:: Exercise material

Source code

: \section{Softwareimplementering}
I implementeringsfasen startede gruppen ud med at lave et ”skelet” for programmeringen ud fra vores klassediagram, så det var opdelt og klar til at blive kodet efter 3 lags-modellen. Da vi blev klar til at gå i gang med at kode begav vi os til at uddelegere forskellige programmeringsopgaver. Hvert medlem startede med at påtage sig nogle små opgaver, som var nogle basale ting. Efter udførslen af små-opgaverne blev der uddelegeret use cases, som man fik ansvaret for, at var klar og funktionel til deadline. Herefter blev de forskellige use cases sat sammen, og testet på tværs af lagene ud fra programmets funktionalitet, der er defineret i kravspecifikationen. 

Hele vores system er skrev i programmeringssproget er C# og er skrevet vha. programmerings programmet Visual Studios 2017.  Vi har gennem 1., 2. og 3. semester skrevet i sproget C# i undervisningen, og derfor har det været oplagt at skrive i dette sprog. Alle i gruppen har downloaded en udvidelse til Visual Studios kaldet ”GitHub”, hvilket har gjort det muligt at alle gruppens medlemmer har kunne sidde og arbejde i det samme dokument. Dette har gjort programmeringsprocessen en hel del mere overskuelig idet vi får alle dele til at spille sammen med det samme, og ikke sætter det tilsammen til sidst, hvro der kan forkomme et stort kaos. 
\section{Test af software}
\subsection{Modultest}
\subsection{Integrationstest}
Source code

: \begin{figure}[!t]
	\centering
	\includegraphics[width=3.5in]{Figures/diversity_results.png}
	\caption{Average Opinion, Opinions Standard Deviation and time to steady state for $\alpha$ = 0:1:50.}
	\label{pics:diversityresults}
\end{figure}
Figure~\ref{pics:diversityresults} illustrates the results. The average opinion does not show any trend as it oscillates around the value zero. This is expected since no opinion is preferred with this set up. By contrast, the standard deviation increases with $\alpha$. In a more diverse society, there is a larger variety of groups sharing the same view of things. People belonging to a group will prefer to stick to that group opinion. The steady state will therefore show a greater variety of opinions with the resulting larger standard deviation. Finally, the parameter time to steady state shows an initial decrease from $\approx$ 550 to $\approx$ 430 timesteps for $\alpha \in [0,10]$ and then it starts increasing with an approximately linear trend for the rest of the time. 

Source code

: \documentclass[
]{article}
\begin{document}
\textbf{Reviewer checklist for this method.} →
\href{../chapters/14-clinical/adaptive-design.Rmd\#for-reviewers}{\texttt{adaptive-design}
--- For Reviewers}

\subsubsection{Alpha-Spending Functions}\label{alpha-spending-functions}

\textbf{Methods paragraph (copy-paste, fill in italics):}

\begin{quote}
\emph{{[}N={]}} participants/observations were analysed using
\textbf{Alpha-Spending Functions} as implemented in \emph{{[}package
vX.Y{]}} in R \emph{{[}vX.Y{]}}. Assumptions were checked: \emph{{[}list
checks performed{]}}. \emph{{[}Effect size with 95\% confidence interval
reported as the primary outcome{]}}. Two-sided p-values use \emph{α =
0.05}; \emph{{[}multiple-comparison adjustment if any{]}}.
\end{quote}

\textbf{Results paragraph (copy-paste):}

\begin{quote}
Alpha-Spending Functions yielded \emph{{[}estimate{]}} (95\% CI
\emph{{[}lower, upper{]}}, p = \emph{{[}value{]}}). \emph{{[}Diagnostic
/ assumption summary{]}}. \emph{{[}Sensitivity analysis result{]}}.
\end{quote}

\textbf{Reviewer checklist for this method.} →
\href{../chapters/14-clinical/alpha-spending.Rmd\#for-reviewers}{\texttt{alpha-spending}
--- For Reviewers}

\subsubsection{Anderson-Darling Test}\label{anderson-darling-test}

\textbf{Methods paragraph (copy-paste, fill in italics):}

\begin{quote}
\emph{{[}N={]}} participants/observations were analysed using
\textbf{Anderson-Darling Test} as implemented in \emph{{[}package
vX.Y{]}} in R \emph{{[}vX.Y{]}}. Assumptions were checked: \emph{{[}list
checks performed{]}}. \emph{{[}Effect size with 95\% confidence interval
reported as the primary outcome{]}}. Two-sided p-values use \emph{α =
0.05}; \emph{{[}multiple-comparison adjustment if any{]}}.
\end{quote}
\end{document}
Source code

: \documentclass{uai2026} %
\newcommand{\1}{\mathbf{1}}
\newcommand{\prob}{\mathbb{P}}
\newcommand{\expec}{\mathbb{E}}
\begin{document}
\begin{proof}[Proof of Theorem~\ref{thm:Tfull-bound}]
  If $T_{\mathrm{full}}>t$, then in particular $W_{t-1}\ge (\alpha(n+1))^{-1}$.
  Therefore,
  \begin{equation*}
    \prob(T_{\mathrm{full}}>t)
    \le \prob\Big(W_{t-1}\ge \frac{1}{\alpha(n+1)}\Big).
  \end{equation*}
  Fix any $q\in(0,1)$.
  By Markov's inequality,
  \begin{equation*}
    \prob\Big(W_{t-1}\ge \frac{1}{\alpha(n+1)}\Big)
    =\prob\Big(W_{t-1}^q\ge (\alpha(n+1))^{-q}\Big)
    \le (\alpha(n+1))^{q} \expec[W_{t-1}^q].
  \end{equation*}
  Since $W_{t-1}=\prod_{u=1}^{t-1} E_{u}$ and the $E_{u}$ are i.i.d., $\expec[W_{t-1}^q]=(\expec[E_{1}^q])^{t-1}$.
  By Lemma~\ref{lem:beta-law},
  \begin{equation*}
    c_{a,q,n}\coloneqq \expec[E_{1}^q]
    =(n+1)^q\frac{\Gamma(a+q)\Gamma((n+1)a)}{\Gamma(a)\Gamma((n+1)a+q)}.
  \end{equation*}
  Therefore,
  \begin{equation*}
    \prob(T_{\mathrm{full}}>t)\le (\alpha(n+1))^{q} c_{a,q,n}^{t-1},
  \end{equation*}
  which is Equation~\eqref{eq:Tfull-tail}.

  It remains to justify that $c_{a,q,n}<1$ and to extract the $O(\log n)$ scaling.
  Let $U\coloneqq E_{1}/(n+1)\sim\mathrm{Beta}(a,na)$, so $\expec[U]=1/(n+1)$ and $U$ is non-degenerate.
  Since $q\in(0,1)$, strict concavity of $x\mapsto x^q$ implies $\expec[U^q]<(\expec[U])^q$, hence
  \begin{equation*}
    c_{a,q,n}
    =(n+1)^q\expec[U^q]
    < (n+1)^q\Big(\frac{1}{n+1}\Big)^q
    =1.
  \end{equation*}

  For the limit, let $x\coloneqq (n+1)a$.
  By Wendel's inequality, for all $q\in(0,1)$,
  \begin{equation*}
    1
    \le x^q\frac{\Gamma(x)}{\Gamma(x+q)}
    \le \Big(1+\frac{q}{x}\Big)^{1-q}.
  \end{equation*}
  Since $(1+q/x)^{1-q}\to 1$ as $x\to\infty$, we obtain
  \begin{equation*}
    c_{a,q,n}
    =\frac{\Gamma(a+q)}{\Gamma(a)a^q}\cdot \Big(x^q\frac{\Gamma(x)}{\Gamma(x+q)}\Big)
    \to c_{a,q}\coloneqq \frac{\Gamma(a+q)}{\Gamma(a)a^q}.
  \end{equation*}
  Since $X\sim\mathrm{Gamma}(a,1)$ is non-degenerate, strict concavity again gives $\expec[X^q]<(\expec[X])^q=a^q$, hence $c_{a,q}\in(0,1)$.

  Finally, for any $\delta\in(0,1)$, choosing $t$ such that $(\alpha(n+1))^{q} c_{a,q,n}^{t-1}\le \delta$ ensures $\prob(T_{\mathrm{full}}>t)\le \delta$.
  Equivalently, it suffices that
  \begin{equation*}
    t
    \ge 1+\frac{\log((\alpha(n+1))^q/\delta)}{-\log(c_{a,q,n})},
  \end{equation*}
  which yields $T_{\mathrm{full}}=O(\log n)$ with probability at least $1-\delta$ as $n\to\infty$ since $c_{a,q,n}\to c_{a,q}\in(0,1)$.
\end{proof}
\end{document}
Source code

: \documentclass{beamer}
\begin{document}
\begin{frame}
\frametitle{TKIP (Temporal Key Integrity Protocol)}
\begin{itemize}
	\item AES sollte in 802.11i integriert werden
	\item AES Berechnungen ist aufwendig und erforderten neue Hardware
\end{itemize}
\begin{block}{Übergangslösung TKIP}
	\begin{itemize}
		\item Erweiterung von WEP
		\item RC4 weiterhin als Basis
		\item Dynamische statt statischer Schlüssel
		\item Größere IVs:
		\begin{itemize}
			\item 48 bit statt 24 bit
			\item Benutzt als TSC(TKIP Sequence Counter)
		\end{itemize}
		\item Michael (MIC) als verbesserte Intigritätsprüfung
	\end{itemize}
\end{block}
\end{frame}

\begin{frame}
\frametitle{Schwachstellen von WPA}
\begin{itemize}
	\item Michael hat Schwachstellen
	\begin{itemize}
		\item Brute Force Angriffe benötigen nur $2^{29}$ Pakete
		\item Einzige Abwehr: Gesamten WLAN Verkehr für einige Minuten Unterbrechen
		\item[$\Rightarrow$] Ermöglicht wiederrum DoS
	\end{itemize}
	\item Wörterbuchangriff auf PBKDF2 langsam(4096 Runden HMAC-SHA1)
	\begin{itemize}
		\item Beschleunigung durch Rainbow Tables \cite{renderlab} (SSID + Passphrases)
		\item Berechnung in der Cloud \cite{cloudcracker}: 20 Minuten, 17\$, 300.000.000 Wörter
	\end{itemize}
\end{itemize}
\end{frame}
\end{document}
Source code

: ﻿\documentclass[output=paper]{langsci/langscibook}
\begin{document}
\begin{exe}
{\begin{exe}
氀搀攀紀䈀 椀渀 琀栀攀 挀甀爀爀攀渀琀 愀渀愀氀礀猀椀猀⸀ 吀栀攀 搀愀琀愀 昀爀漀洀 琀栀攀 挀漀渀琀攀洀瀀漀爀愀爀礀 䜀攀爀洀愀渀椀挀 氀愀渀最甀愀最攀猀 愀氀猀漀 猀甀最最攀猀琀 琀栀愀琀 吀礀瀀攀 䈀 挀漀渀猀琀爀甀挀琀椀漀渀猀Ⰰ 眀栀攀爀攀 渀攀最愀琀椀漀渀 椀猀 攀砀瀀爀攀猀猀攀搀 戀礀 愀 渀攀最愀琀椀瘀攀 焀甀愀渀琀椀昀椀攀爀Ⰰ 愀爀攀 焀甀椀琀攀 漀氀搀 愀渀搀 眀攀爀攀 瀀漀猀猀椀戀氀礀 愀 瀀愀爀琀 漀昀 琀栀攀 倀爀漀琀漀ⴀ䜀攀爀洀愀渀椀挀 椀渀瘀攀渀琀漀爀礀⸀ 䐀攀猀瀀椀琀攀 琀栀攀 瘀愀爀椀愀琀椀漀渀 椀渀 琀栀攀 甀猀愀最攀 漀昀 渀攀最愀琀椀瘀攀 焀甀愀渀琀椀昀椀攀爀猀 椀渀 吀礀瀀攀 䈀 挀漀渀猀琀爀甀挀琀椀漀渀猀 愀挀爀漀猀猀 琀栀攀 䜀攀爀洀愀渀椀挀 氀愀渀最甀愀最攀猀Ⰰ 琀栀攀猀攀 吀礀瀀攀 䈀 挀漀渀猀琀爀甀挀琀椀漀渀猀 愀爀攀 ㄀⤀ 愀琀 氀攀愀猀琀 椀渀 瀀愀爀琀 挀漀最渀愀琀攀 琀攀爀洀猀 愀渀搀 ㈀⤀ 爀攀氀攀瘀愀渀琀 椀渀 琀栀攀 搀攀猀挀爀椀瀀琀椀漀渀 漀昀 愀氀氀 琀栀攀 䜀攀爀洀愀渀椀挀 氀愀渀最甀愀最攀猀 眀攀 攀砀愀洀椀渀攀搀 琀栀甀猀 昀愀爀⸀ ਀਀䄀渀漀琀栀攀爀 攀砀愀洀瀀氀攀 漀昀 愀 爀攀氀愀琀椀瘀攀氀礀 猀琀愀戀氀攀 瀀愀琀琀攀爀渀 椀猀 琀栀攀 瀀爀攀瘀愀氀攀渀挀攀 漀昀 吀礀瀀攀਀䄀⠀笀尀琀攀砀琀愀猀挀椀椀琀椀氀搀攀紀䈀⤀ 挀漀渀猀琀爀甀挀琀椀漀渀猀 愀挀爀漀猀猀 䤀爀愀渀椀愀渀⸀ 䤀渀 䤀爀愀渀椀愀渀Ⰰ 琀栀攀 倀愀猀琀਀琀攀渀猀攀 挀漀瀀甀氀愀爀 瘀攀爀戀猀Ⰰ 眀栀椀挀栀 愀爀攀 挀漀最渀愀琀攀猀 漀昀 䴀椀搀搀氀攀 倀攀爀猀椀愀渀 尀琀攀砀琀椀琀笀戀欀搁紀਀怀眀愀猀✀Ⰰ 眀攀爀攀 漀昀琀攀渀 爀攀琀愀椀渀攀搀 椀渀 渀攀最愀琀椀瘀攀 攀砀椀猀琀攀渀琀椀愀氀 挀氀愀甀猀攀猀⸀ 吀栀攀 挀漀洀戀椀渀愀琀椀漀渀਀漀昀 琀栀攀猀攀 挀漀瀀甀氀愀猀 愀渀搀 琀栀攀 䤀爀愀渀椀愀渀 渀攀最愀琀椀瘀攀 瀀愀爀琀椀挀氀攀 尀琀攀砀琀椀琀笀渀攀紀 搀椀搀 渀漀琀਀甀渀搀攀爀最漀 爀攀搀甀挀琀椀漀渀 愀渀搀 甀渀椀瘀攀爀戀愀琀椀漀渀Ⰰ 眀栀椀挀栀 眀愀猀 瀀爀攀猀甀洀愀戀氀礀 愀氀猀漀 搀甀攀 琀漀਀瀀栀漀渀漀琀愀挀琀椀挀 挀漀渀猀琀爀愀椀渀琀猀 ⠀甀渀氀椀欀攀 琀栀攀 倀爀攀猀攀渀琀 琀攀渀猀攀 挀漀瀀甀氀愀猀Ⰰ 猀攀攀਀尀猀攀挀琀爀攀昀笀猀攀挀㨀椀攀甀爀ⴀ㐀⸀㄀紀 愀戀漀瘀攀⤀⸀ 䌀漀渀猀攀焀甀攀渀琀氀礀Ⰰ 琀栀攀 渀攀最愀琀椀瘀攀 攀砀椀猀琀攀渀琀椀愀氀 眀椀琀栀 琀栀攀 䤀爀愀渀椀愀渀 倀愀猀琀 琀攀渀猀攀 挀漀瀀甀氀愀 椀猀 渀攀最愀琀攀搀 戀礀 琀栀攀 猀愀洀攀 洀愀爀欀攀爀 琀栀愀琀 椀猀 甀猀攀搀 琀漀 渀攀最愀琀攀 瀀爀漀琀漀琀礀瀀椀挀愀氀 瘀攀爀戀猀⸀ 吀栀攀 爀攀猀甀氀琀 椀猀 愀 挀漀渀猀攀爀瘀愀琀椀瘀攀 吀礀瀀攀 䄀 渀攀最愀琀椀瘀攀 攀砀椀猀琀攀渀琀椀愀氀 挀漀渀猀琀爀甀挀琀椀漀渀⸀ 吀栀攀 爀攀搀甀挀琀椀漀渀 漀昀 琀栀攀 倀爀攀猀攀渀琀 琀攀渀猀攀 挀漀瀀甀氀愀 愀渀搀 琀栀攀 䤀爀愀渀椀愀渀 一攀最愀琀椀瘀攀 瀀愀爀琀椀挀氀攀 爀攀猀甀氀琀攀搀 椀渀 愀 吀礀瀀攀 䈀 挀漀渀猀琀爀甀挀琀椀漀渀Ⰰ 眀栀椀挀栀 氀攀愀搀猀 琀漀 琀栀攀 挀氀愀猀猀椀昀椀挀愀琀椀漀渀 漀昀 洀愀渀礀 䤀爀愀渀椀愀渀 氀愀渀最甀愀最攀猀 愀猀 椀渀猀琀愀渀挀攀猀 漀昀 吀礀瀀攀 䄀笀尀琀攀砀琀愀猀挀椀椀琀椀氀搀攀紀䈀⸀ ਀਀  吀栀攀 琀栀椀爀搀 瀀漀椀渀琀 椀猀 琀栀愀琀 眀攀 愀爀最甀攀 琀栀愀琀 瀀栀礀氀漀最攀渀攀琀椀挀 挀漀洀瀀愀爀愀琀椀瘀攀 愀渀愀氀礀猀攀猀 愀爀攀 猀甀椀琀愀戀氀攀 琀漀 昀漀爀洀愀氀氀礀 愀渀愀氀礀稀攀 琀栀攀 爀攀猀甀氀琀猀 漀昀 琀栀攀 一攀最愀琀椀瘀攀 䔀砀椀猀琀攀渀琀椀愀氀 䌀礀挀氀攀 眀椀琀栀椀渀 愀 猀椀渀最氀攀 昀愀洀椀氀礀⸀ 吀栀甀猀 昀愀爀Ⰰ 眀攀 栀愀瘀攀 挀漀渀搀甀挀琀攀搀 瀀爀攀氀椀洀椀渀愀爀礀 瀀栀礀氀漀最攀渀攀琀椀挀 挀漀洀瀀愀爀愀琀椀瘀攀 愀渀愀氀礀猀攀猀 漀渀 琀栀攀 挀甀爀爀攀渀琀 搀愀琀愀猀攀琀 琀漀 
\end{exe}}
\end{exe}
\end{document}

::::

▸ **Your goal**: Search the entries for the word "documentclass". Copy each line where it appears.

▸ **Solution to this problem**:
: \documentclass[
: \documentclass{uai2026} %
: \documentclass{beamer}
: ﻿\documentclass[output=paper]{langsci/langscibook}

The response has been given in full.